Greg McIntosh (Paradise Lost) is a great front man. Created to cope with the loss of his father, Vallenfyre is a beast with ‘Cathedrals Of Dread’ and ‘Humanity Wept’ commanding attention. Full of cynicism the vehement negativity spewing from the amplifiers threatened to crush you under the weight of filth, encrusted riffs. Inciting a chat of “Yorkshire, Yorkshire” for their effort from the assembled faithful this was a masterful performance which will have been a highlight for many.
Moss, however, were just plain derivative. Essentially Black Sabbath slowed to a drone. Front man Olly Pearson looked and sounded like Ozzy, even sporting the low-slung cross. It was an epic, ominous sound but incredibly generic all the same.
In Manchester the night before Damnation, Jonas Renkse had apparently seemed happy. ‘It’s taken long enough’, commented one wag. He didn’t seem too morose tonight either, possibly as the main stage’s apron was completely rammed for the first time. It showed in the might and superiority of Katatonia’s performance: playing, as they had throughout their mini-tour, much of their classic Viva Emptiness album, the undeniably shoegaze melancholia was augmented by a stoic power, Renkse’s husky tones lending the sad emotion of ‘The Longest Year’ a real poignancy. Surely there’s no more emotive band than this right now: muscular yet achingly beautiful, Jonas’ hand permanently fixed to his midriff and further conveying the heartfelt candour of the words. With one of us having to tear himself away in order to ensure entrance to the ever more problematic Terrorizer area, Rotting Christ set out to prove it was worth the sacrifice. A tolling intro opened out into a track so old it escaped the knowledge of even our two RC worshipping companions, followed by that Lamb of God groove and dragged into a unique sphere by eastern keyboard flurries, Greek bagpipes and all manner of indigenous influence.
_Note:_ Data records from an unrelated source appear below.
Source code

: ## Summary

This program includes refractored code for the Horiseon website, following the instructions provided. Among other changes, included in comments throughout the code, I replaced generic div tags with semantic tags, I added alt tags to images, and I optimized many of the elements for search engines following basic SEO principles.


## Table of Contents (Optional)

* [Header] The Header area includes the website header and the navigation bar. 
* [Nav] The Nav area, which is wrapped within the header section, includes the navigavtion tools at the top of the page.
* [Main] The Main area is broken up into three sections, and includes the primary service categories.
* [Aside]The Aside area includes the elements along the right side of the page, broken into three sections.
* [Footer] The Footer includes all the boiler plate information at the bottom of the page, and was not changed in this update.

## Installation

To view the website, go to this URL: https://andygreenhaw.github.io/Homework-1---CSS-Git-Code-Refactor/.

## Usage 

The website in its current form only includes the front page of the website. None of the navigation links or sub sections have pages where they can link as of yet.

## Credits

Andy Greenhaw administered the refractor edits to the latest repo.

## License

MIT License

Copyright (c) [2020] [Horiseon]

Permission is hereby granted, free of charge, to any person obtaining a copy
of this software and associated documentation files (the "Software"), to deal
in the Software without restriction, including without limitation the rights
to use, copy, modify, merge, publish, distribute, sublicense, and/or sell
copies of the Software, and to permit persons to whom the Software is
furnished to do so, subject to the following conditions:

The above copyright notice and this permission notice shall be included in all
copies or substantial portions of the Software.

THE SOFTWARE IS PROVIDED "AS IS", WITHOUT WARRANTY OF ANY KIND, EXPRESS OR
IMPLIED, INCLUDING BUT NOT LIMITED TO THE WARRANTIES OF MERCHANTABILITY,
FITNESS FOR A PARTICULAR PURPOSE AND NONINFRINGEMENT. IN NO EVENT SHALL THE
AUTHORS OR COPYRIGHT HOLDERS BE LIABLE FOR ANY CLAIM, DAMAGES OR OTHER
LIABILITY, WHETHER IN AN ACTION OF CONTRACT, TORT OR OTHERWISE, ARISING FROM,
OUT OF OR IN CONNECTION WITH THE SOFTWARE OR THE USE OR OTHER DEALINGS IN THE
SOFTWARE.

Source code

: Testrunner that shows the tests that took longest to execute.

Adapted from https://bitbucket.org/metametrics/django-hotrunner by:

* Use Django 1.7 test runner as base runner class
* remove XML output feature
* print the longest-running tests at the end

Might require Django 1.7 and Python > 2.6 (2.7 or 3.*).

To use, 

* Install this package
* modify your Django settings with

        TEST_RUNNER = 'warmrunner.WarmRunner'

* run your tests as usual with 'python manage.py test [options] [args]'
Sakis’ command of the Yorkshire brogue was both limited yet disarming and the crowd remained devoted to him to the end: his stuttering vocal delivery accompanied by roaring, occasionally rustic rhythms and crunching riffs. Early tracks such as ‘King of a Stellar Wall’ were delivered with a latter-day epic kitsch and no end of chest beating. There was gravity, humour and a quality of real metal in a stunning set which will go down in this year’s classics.
The gargantuan oppressive sounds of Cult Of Luna competed with RC across the hall in what has to be the worse stage time clash in the festival’s history. The Swedish outfit was not to be outdone however pulling in a large crowd in the main room who are captivated by the claustrophobic intensity and austere soundscapes. Towering numbers like ‘Adrift’marry sheer oppressive heaviness with a delicate morose beauty akin to Joy Division. This year’s Vertikal opus saw Cult Of Luna solidify their reputation as an unmissable act.
That the sonic might of Conan was required to close the day at the same time as the legends of Carcass is criminal. One of the heaviest bands in the world right now were woefully underrepresented in the crowd, yet still proceeded to waste the room with a sludged-out assault made even more impressive by the fact that the physically imposing figures of Jon Davis and Paul O’Neill were laying this stuff down in thick hoodies. The few who did witness this mighty set lapped up every shuddering note, every droning, vibrating chord, and every bone-shattering beat of the drum. Davis’ high wail complimented Phil Coumbe’s demented roar perfectly, with Headless Hunter rattling the foundations of the earth. It was easy for the majority to opt for the big name, but their fellow Liverpudlians were the true epitome of this festival. Conan, like its namesake, fucking slew.
Cynically, Carcass dissects us with ‘No Love Lost’. Jeff Walker is in fine form leading fans through ‘This Mortal Coil’ while Bill Steer and trade harmonies, which are greeted by a flurry of, devil horns.
‘Reek Of Putrefaction’ sounds as fresh as it did in 1987. Ken Owen’s obligatory guest drum solo, now played by new drummer Daniel Wilding, is always a heart warmer before the coup de grace of ‘Keep On Rotting In The Free World’ brings the curtain down on the finest Damnation yet.
The undeniable plaudits for Damnation 2013 must be delivered with a hint of caution. Many revellers attempting to take in all of the bands complained of exhaustion and certain overlaps, which robbed fans of either the beginning or culmination of many sets – often the most dramatic areas of a live set. There may be an argument for a few less bands in future: overall, however, Gavin McNally and crew once again deserve high praise for a truly mammoth event.